2 of 2 people found this helpful
Update 2013-01-24: I don't recommend these steps any more, as I've come to understand that the PostgreSQL driver is the one that Amazon expects for connecting to RedShift.
Amazon Redshift appears to be powered by ParAccel, though Amazon suggests using the standard PostgreSQL ODBC driver. To some extent this is reasonable since ParAccel used the original PostgreSQL front end for handling SQL syntax and client/server communication (and several other database companies have done the same). However the first-class Tableau connector to ParAccel is specifically tuned for ParAccel connections and specialized syntax that are not present in PostgreSQL. Likewise, the first-class Tableau connector to PostgreSQL is tuned to PostgreSQL, and may not work for you in all cases since Amazon Redshift does not appear 100% compatible with PostgreSQL syntax. And of course the general-purpose ODBC connector cannot provide a first-class experience, and can only support the SQL and ODBC standards (which few database vendors follow very closely).
I suggest experimenting with the ParAccel connector in Tableau if possible, though I do not know if this will work or has ever been tested (note: you may need to experiment with the default port). In the meantime, we'll consider Amazon Redshift along with many other opportunities we are exploring to help connect our users to their data. I cannot give you a timeframe or discuss our roadmap, but do consider discussing this with your Tableau sales rep if you have a strong business need to use Amazon Redshift.
I hope this helps,
I've not had much luck with the paraccel odbc driver either. I have had success with dbvisualizer connecting to redshift over a basic postgres connection, yet tableau won't connect when I use the postgres connector to connect to redshift.
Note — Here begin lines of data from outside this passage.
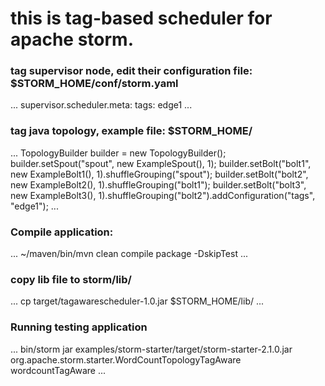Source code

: # this is tag-based scheduler for apache storm.

### tag supervisor node, edit their configuration file: $STORM_HOME/conf/storm.yaml

...
supervisor.scheduler.meta:
    tags: edge1
...

### tag java topology, example file: $STORM_HOME/
...
TopologyBuilder builder = new TopologyBuilder();
builder.setSpout("spout", new ExampleSpout(), 1); builder.setBolt("bolt1", new ExampleBolt1(), 1).shuffleGrouping("spout");
builder.setBolt("bolt2", new ExampleBolt2(), 1).shuffleGrouping("bolt1");
builder.setBolt("bolt3", new ExampleBolt3(), 1).shuffleGrouping("bolt2").addConfiguration("tags", "edge1");
...

### Compile application:
...
~/maven/bin/mvn clean compile package -DskipTest
...

### copy lib file to storm/lib/
...
cp target/tagawarescheduler-1.0.jar  $STORM_HOME/lib/
...

### Running testing application
...
bin/storm jar examples/storm-starter/target/storm-starter-2.1.0.jar org.apache.storm.starter.WordCountTopologyTagAware wordcountTagAware 
...
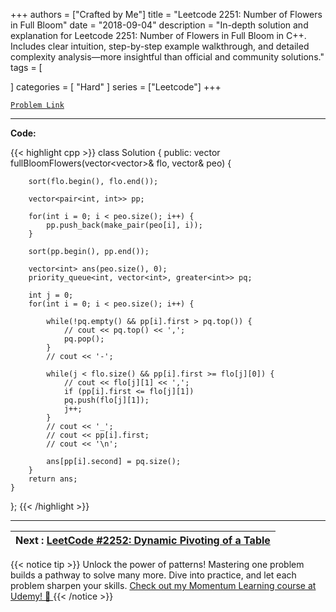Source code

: 
+++
authors = ["Crafted by Me"]
title = "Leetcode 2251: Number of Flowers in Full Bloom"
date = "2018-09-04"
description = "In-depth solution and explanation for Leetcode 2251: Number of Flowers in Full Bloom in C++. Includes clear intuition, step-by-step example walkthrough, and detailed complexity analysis—more insightful than official and community solutions."
tags = [
    
]
categories = [
    "Hard"
]
series = ["Leetcode"]
+++



[`Problem Link`](https://leetcode.com/problems/number-of-flowers-in-full-bloom/description/)

---

**Code:**

{{< highlight cpp >}}
class Solution {
public:
    vector<int> fullBloomFlowers(vector<vector<int>>& flo, vector<int>& peo) {
        
        sort(flo.begin(), flo.end());

        vector<pair<int, int>> pp;
        
        for(int i = 0; i < peo.size(); i++) {
            pp.push_back(make_pair(peo[i], i));
        }

        sort(pp.begin(), pp.end());        
        
        vector<int> ans(peo.size(), 0);
        priority_queue<int, vector<int>, greater<int>> pq;
        
        int j = 0;
        for(int i = 0; i < peo.size(); i++) {

            while(!pq.empty() && pp[i].first > pq.top()) {
                // cout << pq.top() << ',';
                pq.pop();
            }
            // cout << '-';            
            
            while(j < flo.size() && pp[i].first >= flo[j][0]) {
                // cout << flo[j][1] << ',';
                if (pp[i].first <= flo[j][1])
                pq.push(flo[j][1]);
                j++;
            }
            // cout << '_';
            // cout << pp[i].first;
            // cout << '\n';
            
            ans[pp[i].second] = pq.size();
        }
        return ans;
    }
};
{{< /highlight >}}


---


| Next : [LeetCode #2252: Dynamic Pivoting of a Table](grid47.xyz/leetcode_2252) |
| --- |
{{< notice tip >}}
Unlock the power of patterns! Mastering one problem builds a pathway to solve many more. Dive into practice, and let each problem sharpen your skills. [Check out my Momentum Learning course at Udemy! 🚀 ](https://www.udemy.com/course/algorithms-and-data-structures-in-cpp/)
{{< /notice >}}

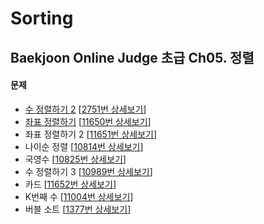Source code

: Sorting
=======

Baekjoon Online Judge 초급 Ch05. 정렬
-----------------------------------

#### 문제

* [수 정렬하기 2](./수_정렬하기_2) [[2751번 상세보기](https://www.acmicpc.net/problem/2751)]
* [좌표 정렬하기](./좌표_정렬하기) [[11650번 상세보기](https://www.acmicpc.net/problem/11650)]
* 좌표 정렬하기 2 [[11651번 상세보기](https://www.acmicpc.net/problem/11651)]
* 나이순 정렬 [[10814번 상세보기](https://www.acmicpc.net/problem/10814)]
* 국영수 [[10825번 상세보기](https://www.acmicpc.net/problem/10825)]
* 수 정렬하기 3 [[10989번 상세보기](https://www.acmicpc.net/problem/10989)]
* 카드 [[11652번 상세보기](https://www.acmicpc.net/problem/11652)]
* K번째 수 [[11004번 상세보기](https://www.acmicpc.net/problem/11004)]
* 버블 소트 [[1377번 상세보기](https://www.acmicpc.net/problem/1377)]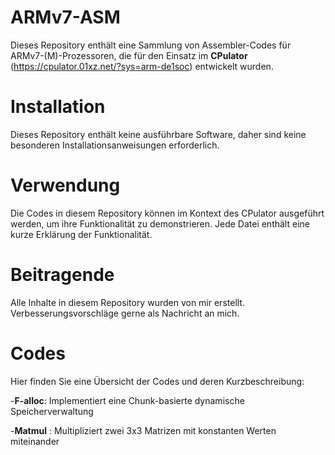 # ARMv7-ASM
Dieses Repository enthält eine Sammlung von Assembler-Codes für ARMv7-(M)-Prozessoren, die für den Einsatz im **CPulator** (https://cpulator.01xz.net/?sys=arm-de1soc) entwickelt wurden. 

# Installation
Dieses Repository enthält keine ausführbare Software, daher sind keine besonderen Installationsanweisungen erforderlich.

# Verwendung
Die Codes in diesem Repository können im Kontext des CPulator ausgeführt werden, um ihre Funktionalität zu demonstrieren. Jede Datei enthält eine kurze Erklärung der Funktionalität.

# Beitragende
Alle Inhalte in diesem Repository wurden von mir erstellt. Verbesserungsvorschläge gerne als Nachricht an mich.

# Codes
Hier finden Sie eine Übersicht der Codes und deren Kurzbeschreibung:

  -**F-alloc**: Implementiert eine Chunk-basierte dynamische Speicherverwaltung
  
  -**Matmul** : Multipliziert zwei 3x3 Matrizen mit konstanten Werten miteinander
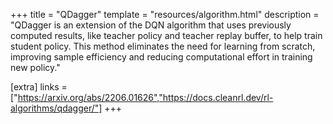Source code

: +++
title = "QDagger"
template = "resources/algorithm.html"
description = "QDagger is an extension of the DQN algorithm that uses previously computed results, like teacher policy and teacher replay buffer, to help train student policy. This method eliminates the need for learning from scratch, improving sample efficiency and reducing computational effort in training new policy."

[extra]
links = ["https://arxiv.org/abs/2206.01626","https://docs.cleanrl.dev/rl-algorithms/qdagger/"]
+++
I tried the ParAccel driver, but get an error that Tableau is "unable to connect to the server. Check that the server is running and that you have access privileges to the requested database".
I also tried the Postgres driver with the port changed from 5432 to 5439. I get a Database error 0x80004005: Unspecified error, error while executing the query. Unable to connect to the server. Check that the server is running and that you have access privileges to the requested database.
I'm reaching out to Amazon to get their advice as well. Thanks.
This problem is not unique to Tableau. I cannot connect to a test instance of Redshift using any tool.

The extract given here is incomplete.